» **DATA**
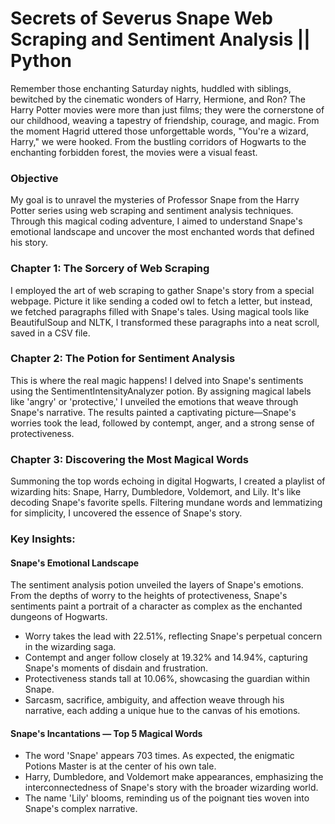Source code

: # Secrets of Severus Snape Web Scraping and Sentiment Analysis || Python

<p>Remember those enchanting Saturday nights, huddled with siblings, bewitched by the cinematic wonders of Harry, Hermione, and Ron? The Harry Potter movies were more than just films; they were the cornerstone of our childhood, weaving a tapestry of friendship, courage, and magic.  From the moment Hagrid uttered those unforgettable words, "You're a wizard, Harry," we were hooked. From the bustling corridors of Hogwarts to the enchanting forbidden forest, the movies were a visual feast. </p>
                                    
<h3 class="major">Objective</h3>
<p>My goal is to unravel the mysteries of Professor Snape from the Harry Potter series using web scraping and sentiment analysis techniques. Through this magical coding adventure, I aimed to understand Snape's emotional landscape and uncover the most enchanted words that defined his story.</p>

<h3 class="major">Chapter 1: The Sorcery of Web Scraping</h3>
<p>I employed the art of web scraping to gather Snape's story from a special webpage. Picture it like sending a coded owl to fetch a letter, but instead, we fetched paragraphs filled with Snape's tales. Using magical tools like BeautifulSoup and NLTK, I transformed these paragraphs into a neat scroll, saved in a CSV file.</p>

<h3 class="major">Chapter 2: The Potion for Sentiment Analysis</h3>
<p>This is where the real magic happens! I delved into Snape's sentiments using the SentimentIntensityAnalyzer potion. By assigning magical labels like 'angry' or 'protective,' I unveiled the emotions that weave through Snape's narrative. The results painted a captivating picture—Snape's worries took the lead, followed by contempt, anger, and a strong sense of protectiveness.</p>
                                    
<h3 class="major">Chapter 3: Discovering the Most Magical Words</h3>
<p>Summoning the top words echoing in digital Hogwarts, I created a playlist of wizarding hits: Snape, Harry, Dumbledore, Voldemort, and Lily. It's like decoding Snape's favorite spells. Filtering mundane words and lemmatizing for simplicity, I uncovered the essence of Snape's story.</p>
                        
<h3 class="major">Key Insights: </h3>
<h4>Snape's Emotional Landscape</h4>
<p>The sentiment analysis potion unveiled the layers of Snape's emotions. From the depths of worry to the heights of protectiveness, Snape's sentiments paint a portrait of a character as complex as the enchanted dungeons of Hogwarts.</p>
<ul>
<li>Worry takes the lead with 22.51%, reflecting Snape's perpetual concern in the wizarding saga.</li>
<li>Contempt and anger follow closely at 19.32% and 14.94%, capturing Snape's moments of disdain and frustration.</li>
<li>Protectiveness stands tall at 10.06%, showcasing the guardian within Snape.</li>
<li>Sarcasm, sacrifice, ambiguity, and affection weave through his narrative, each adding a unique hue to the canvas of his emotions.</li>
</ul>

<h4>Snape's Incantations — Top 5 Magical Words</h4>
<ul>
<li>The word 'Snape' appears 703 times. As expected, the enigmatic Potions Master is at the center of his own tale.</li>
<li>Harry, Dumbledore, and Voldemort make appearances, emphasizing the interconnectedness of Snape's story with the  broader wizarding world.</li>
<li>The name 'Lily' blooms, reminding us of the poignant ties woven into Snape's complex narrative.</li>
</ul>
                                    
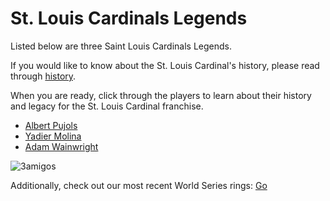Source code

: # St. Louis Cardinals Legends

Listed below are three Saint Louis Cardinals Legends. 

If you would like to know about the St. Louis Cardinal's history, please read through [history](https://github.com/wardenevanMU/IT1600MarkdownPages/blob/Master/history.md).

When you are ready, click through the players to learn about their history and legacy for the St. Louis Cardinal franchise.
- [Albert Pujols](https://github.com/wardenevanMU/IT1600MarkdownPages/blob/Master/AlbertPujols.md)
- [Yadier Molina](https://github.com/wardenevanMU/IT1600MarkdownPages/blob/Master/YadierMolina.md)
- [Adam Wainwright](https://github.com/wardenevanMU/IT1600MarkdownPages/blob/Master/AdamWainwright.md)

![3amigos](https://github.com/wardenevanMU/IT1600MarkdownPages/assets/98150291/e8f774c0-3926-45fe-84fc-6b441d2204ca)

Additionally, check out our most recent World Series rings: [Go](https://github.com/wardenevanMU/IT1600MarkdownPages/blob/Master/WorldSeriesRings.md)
* * *
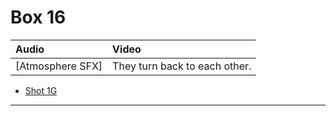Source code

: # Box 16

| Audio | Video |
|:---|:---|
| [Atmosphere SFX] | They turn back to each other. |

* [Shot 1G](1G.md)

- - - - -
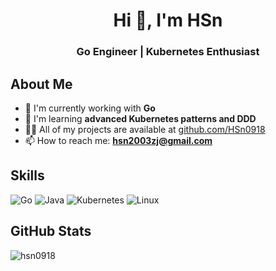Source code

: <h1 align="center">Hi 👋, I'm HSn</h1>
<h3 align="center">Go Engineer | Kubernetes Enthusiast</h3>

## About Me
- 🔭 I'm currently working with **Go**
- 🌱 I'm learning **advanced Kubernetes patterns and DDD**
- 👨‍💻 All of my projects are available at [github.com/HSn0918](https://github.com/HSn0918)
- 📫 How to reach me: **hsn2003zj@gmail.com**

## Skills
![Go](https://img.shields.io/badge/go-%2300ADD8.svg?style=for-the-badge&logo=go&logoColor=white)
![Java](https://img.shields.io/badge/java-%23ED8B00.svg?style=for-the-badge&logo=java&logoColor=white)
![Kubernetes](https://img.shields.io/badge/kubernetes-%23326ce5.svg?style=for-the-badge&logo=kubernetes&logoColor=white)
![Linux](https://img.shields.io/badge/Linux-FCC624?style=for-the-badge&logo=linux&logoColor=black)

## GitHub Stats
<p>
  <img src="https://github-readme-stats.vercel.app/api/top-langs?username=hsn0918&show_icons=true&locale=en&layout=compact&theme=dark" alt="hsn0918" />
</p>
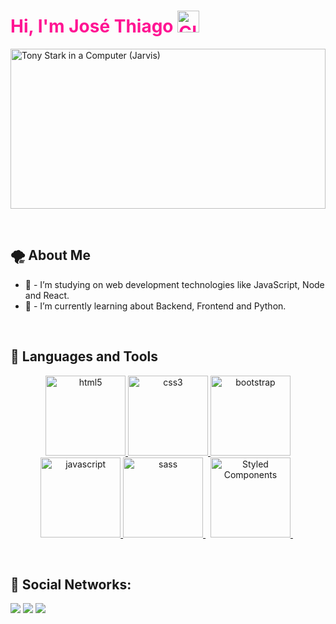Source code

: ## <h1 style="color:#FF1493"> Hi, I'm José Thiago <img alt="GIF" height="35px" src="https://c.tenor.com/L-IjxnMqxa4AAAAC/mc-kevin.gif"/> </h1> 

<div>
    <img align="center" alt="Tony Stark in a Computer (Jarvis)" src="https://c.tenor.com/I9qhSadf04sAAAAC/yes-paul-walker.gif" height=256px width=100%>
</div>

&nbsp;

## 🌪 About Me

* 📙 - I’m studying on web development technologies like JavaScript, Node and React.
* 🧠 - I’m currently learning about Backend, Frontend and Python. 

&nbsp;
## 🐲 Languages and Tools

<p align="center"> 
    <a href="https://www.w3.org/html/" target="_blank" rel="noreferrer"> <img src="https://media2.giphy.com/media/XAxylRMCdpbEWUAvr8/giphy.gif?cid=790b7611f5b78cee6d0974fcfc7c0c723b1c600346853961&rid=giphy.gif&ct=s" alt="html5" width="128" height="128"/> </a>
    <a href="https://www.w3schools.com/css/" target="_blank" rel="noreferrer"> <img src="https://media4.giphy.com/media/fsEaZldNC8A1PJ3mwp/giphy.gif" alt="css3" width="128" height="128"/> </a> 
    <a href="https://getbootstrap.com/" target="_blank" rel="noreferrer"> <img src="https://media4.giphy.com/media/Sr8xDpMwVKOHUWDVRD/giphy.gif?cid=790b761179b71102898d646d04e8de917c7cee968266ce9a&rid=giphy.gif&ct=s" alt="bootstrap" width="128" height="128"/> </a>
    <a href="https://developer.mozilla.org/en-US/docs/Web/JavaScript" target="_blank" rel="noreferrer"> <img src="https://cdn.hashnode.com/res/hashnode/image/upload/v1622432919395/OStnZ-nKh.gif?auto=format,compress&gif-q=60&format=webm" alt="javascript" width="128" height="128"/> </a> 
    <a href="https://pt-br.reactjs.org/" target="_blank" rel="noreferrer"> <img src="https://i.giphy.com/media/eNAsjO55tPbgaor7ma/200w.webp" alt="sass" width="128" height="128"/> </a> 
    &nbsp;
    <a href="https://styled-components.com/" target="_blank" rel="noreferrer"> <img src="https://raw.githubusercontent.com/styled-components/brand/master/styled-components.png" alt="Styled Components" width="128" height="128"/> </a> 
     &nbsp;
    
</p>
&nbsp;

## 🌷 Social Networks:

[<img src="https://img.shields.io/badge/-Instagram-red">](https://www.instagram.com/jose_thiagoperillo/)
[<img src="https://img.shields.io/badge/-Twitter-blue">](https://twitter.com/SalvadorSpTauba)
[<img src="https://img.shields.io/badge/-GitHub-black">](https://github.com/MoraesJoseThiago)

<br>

» **HOW TO COMPLETE THIS TASK**
How many lines of the entries above hold the string "Dumbledore"? Reply with the number alone.

» **ANSWER TO THIS EXERCISE**
2